La relation entre Eugène Delacroix et les écrivains analysée lors d’un colloque international à Rabat

La relation entre Eugène Delacroix et les écrivains analysée lors d’un colloque international à Rabat

vendredi, 13 septembre, 2019 à 23:08

Rabat, 13/09/2019 (MAP) – Un parterre d’universitaires, d’hommes de lettres, d’historiens et de critiques littéraires se sont penchés, le temps de la quatrième séance du colloque international “La palette marocaine d’Eugène Delacroix de 1832 à 1863” qui se tient à Rabat sous la présidence de Dominique De Font-Reaulx, conservateur général au Musée du Louvre, sur les relations entre l’artiste-peintre Eugène Delacroix et les écrivains.

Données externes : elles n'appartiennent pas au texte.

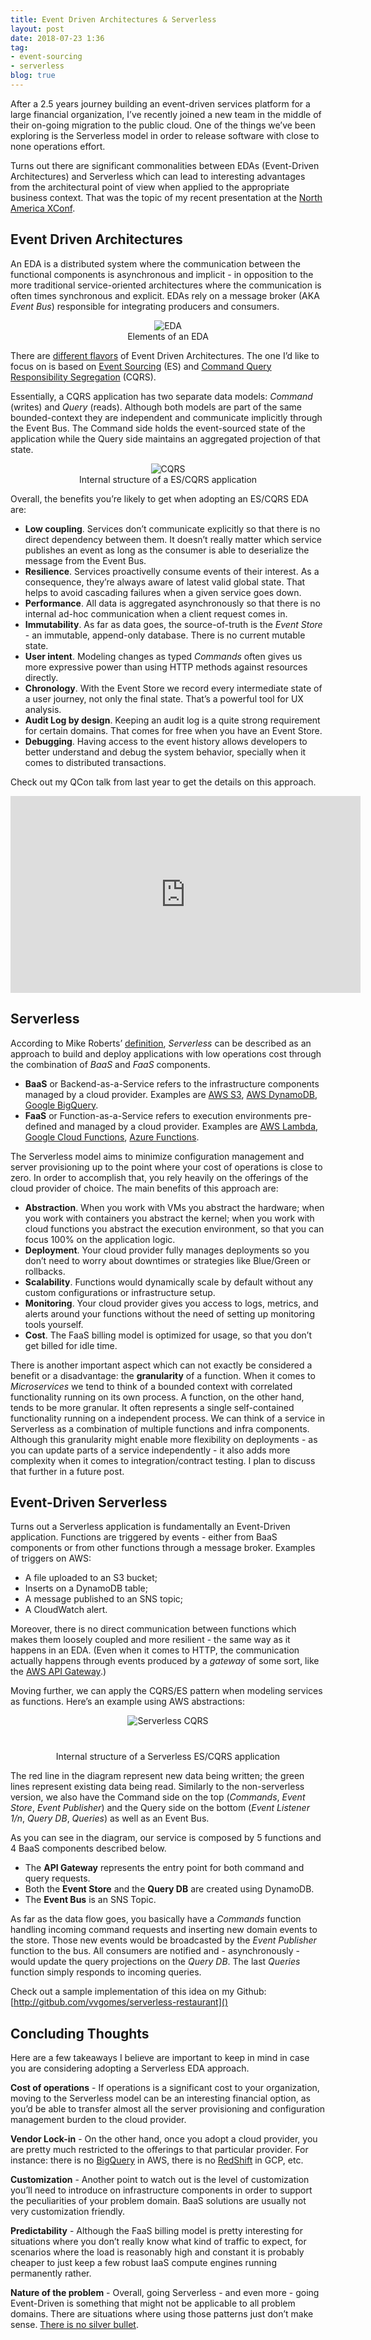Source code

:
 ```yaml
---
title: Event Driven Architectures & Serverless
layout: post
date: 2018-07-23 1:36
tag:
- event-sourcing
- serverless
blog: true
---
```


After a 2.5 years journey building an event-driven services platform for a large financial organization, I’ve recently joined a new team in the middle of their on-going migration to the public cloud. One of the things we’ve been exploring is the Serverless model in order to release software with close to none operations effort.

Turns out there are significant commonalities between EDAs (Event-Driven Architectures) and Serverless which can lead to interesting advantages from the architectural point of view when applied to the appropriate business context. That was the topic of my recent presentation at the [North America XConf](https://www.thoughtworks.com/xconf-na).

<script async class="speakerdeck-embed" data-id="a35a11a8037a4266a54291d01f6723a1" data-ratio="1.77777777777778" src="//speakerdeck.com/assets/embed.js"></script>

## Event Driven Architectures

An EDA is a distributed system where the communication between the functional components is asynchronous and implicit - in opposition to the more traditional service-oriented architectures where the communication is often times synchronous and explicit. EDAs rely on a message broker (AKA *Event Bus*) responsible for integrating producers and consumers.

<div style="text-align:center">
  <img class="image" src="/assets/images/eda.jpg" alt="EDA" style="max-width:600px">
  <figcaption>Elements of an EDA</figcaption>
</div>

There are [different flavors](https://martinfowler.com/tags/event%20architectures.html) of Event Driven Architectures. The one I’d like to focus on is based on [Event Sourcing](https://martinfowler.com/eaaDev/EventSourcing.html) (ES) and [Command Query Responsibility Segregation](https://martinfowler.com/bliki/CQRS.html) (CQRS).

Essentially, a CQRS application has two separate data models: *Command* (writes) and *Query* (reads). Although both models are part of the same bounded-context they are independent and communicate implicitly through the Event Bus. The Command side holds the event-sourced state of the application while the Query side maintains an aggregated projection of that state.

<div style="text-align:center">
  <img class="image" src="/assets/images/cqrs.jpg" alt="CQRS" style="max-width:600px">
  <figcaption>Internal structure of a ES/CQRS application</figcaption>
</div>

Overall, the benefits you’re likely to get when adopting an ES/CQRS EDA are:

* **Low coupling**. Services don’t communicate explicitly so that there is no direct dependency between them. It doesn’t really matter which service publishes an event as long as the consumer is able to deserialize the message from the Event Bus.
* **Resilience**. Services proactivelly consume events of their interest. As a consequence, they’re always aware of latest valid global state. That helps to avoid cascading failures when a given service goes down.
* **Performance**. All data is aggregated asynchronously so that there is no internal ad-hoc communication when a client request comes in.
* **Immutability**. As far as data goes, the source-of-truth is the *Event Store* - an immutable, append-only database. There is no current mutable state.
* **User intent**. Modeling changes as typed *Commands* often gives us more expressive power than using HTTP methods against resources directly.
* **Chronology**. With the Event Store we record every intermediate state of a user journey, not only the final state. That’s a powerful tool for UX analysis.
* **Audit Log by design**. Keeping an audit log is a quite strong requirement for certain domains. That comes for free when you have an Event Store.
* **Debugging**. Having access to the event history allows developers to better understand and debug the system behavior, specially when it comes to distributed transactions.

Check out my QCon talk from last year to get the details on this approach.

<div style="text-align:center">
  <iframe width="560" height="315" src="https://www.youtube.com/embed/3H3hycR2HIQ" frameborder="0" allow="autoplay; encrypted-media" allowfullscreen></iframe>
</div>

## Serverless

According to Mike Roberts’ [definition](https://www.martinfowler.com/articles/serverless.html), *Serverless* can  be described as an approach to build and deploy applications with low operations cost through the combination of *BaaS* and *FaaS* components.

* **BaaS** or Backend-as-a-Service refers to the infrastructure components managed by a cloud provider. Examples are [AWS S3](https://aws.amazon.com/s3/), [AWS DynamoDB](https://aws.amazon.com/dynamodb/), [Google BigQuery](https://cloud.google.com/bigquery/).
* **FaaS** or Function-as-a-Service refers to execution environments pre-defined and managed by a cloud provider. Examples are [AWS Lambda](https://aws.amazon.com/lambda/), [Google Cloud Functions](https://cloud.google.com/functions/), [Azure Functions](https://azure.microsoft.com/en-us/services/functions/).

The Serverless model aims to minimize configuration management and server provisioning up to the point where your cost of operations is close to zero. In order to accomplish that, you rely heavily on the offerings of the cloud provider of choice. The main benefits of this approach are:
* **Abstraction**. When you work with VMs you abstract the hardware; when you work with containers you abstract the kernel; when you work with cloud functions you abstract the execution environment, so that you can focus 100% on the application logic.
* **Deployment**. Your cloud provider fully manages deployments so you don’t need to worry about downtimes or strategies like Blue/Green or rollbacks.
* **Scalability**. Functions would dynamically scale by default without any custom configurations or infrastructure setup.
* **Monitoring**. Your cloud provider gives you access to logs, metrics, and alerts around your functions without the need of setting up monitoring tools yourself.
* **Cost**. The FaaS billing model is optimized for usage, so that you don’t get billed for idle time.

There is another important aspect which can not exactly be considered a benefit or a disadvantage: the **granularity** of a function. When it comes to *Microservices* we tend to think of a bounded context with correlated functionality running on its own process. A function, on the other hand, tends to be more granular. It often represents a single self-contained functionality running on a independent process. We can think of a service in Serverless as a combination of multiple functions and infra components. Although this granularity might enable more flexibility on deployments - as you can update parts of a service independently - it also adds more complexity when it comes to integration/contract testing. I plan to discuss that further in a future post.

## Event-Driven Serverless

Turns out a Serverless application is fundamentally an Event-Driven application. Functions are triggered by events - either from BaaS components or from other functions through a message broker. Examples of triggers on AWS:

* A file uploaded to an S3 bucket;
* Inserts on a DynamoDB table;
* A message published to an SNS topic;
* A CloudWatch alert.

Moreover, there is no direct communication between functions which makes them loosely coupled and more resilient - the same way as it happens in an EDA. (Even when it comes to HTTP, the communication actually happens through events produced by a *gateway* of some sort, like the [AWS API Gateway](https://aws.amazon.com/api-gateway/).)

Moving further, we can apply the CQRS/ES pattern when modeling services as functions. Here’s an example using AWS abstractions:

<div style="text-align:center">
  <img class="image" src="/assets/images/serverless-cqrs.jpg" alt="Serverless CQRS" style="max-width:600px">
  <figcaption style="margin-top:40px">Internal structure of a Serverless ES/CQRS application</figcaption>
</div>

The red line in the diagram represent new data being written; the green lines represent existing data being read. Similarly to the non-serverless version, we also have the Command side on the top (*Commands*, *Event Store*, *Event Publisher*) and the Query side on the bottom (*Event Listener 1/n*, *Query DB*, *Queries*) as well as an Event Bus.

As you can see in the diagram, our service is composed by 5 functions and 4 BaaS components described below.
* The **API Gateway** represents the entry point for both command and query requests.
* Both the **Event Store** and the **Query DB** are created using DynamoDB.
* The **Event Bus** is an SNS Topic.

As far as the data flow goes, you basically have a *Commands* function handling incoming command requests and inserting new domain events to the store. Those new events would be broadcasted by the *Event Publisher* function to the bus. All consumers are notified and - asynchronously - would update the query projections on the *Query DB*. The last *Queries* function simply responds to incoming queries.

Check out a sample implementation of this idea on my Github: [http://gitbub.com/vvgomes/serverless-restaurant]()

## Concluding Thoughts

Here are a few takeaways I believe are important to keep in mind in case you are considering adopting a Serverless EDA approach.

**Cost of operations** - If operations is a significant cost to your organization, moving to the Serverless model can be an interesting financial option, as you’d be able to transfer almost all the server provisioning and configuration management burden to the cloud provider.

**Vendor Lock-in** - On the other hand, once you adopt a cloud provider, you are pretty much restricted to the offerings to that particular provider. For instance: there is no [BigQuery](https://cloud.google.com/bigquery/) in AWS, there is no [RedShift](https://aws.amazon.com/redshift/) in GCP, etc.

**Customization** - Another point to watch out is the level of customization you’ll need to introduce on infrastructure components in order to support the peculiarities of your problem domain. BaaS solutions are usually not very customization friendly.

**Predictability** - Although the FaaS billing model is pretty interesting for situations where you don’t really know what kind of traffic to expect, for scenarios where the load is reasonably high and constant it is probably cheaper to just keep a few robust IaaS compute engines running permanently rather.

**Nature of the problem** - Overall, going Serverless - and even more - going Event-Driven is something that might not be applicable to all problem domains. There are situations where using those patterns just don’t make sense. [There is no silver bullet](https://amzn.to/2NP0MNE).
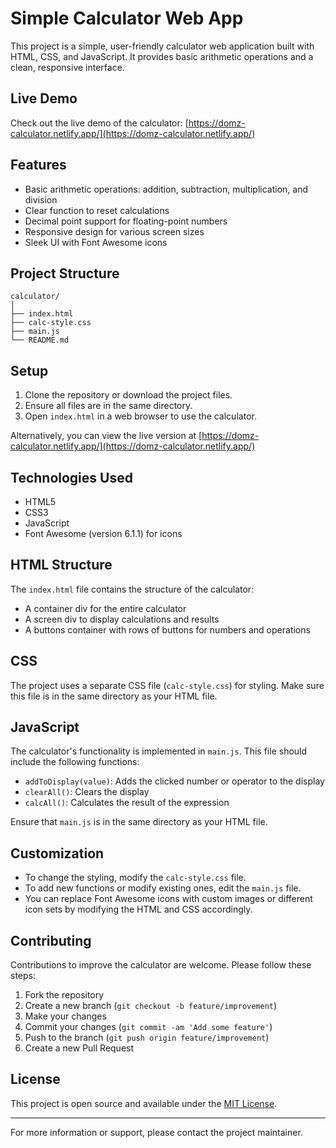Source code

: # Simple Calculator Web App

This project is a simple, user-friendly calculator web application built with HTML, CSS, and JavaScript. It provides basic arithmetic operations and a clean, responsive interface.

## Live Demo

Check out the live demo of the calculator: [https://domz-calculator.netlify.app/](https://domz-calculator.netlify.app/)

## Features

- Basic arithmetic operations: addition, subtraction, multiplication, and division
- Clear function to reset calculations
- Decimal point support for floating-point numbers
- Responsive design for various screen sizes
- Sleek UI with Font Awesome icons

## Project Structure

```
calculator/
│
├── index.html
├── calc-style.css
├── main.js
└── README.md
```

## Setup

1. Clone the repository or download the project files.
2. Ensure all files are in the same directory.
3. Open `index.html` in a web browser to use the calculator.

Alternatively, you can view the live version at [https://domz-calculator.netlify.app/](https://domz-calculator.netlify.app/)

## Technologies Used

- HTML5
- CSS3
- JavaScript
- Font Awesome (version 6.1.1) for icons

## HTML Structure

The `index.html` file contains the structure of the calculator:

- A container div for the entire calculator
- A screen div to display calculations and results
- A buttons container with rows of buttons for numbers and operations

## CSS

The project uses a separate CSS file (`calc-style.css`) for styling. Make sure this file is in the same directory as your HTML file.

## JavaScript

The calculator's functionality is implemented in `main.js`. This file should include the following functions:

- `addToDisplay(value)`: Adds the clicked number or operator to the display
- `clearAll()`: Clears the display
- `calcAll()`: Calculates the result of the expression

Ensure that `main.js` is in the same directory as your HTML file.

## Customization

- To change the styling, modify the `calc-style.css` file.
- To add new functions or modify existing ones, edit the `main.js` file.
- You can replace Font Awesome icons with custom images or different icon sets by modifying the HTML and CSS accordingly.

## Contributing

Contributions to improve the calculator are welcome. Please follow these steps:

1. Fork the repository
2. Create a new branch (`git checkout -b feature/improvement`)
3. Make your changes
4. Commit your changes (`git commit -am 'Add some feature'`)
5. Push to the branch (`git push origin feature/improvement`)
6. Create a new Pull Request

## License

This project is open source and available under the [MIT License](LICENSE).

---

For more information or support, please contact the project maintainer.
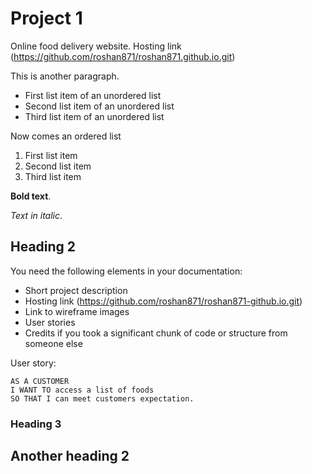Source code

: # Project 1

Online food delivery website.
Hosting link (https://github.com/roshan871/roshan871.github.io.git)

This is another paragraph.

- First list item of an unordered list
- Second list item of an unordered list
- Third list item of an unordered list

Now comes an ordered list

1. First list item
2. Second list item
3. Third list item

**Bold text**.

_Text in italic_.

## Heading 2

You need the following elements in your documentation:

- Short project description
- Hosting link (https://github.com/roshan871/roshan871-github.io.git)
- Link to wireframe images
- User stories
- Credits if you took a significant chunk of code or structure from someone else

User story:

```
AS A CUSTOMER
I WANT TO access a list of foods
SO THAT I can meet customers expectation.
```

### Heading 3

## Another heading 2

Intervenant à cette occasion, Axel Hemery, directeur du musée des Augustins à Toulouse, a relevé dans sa communication intitulée: “Benjamin-Constant peintre et le Maroc, sur les traces de Delacroix ou à la recherche de soi ?”, que Jean-Joseph Constant, dit Benjamin-Constant (1845-1902) s’est rendu trois fois au Maroc et y a puisé l’essentiel de son inspiration durant les dix années où il fut avant tout un peintre orientaliste.

M. Hemery a avancé que malgré la grande admiration que Benjamin-Costant porte à Delacroix, son approche est de nature différente. En effet, tout comme le maître, “il élabore des croquis avant de peindre ses tableaux, mais il lui arrive également de dessiner sur place”. Il y a nonobstant des rapprochements évidents entre Eugène Delacroix et Benjamin Constant et au delà de leurs méthodes de dessin, c’est la qualité de l’écriture présente dans leurs carnets de voyages qui en fait preuve.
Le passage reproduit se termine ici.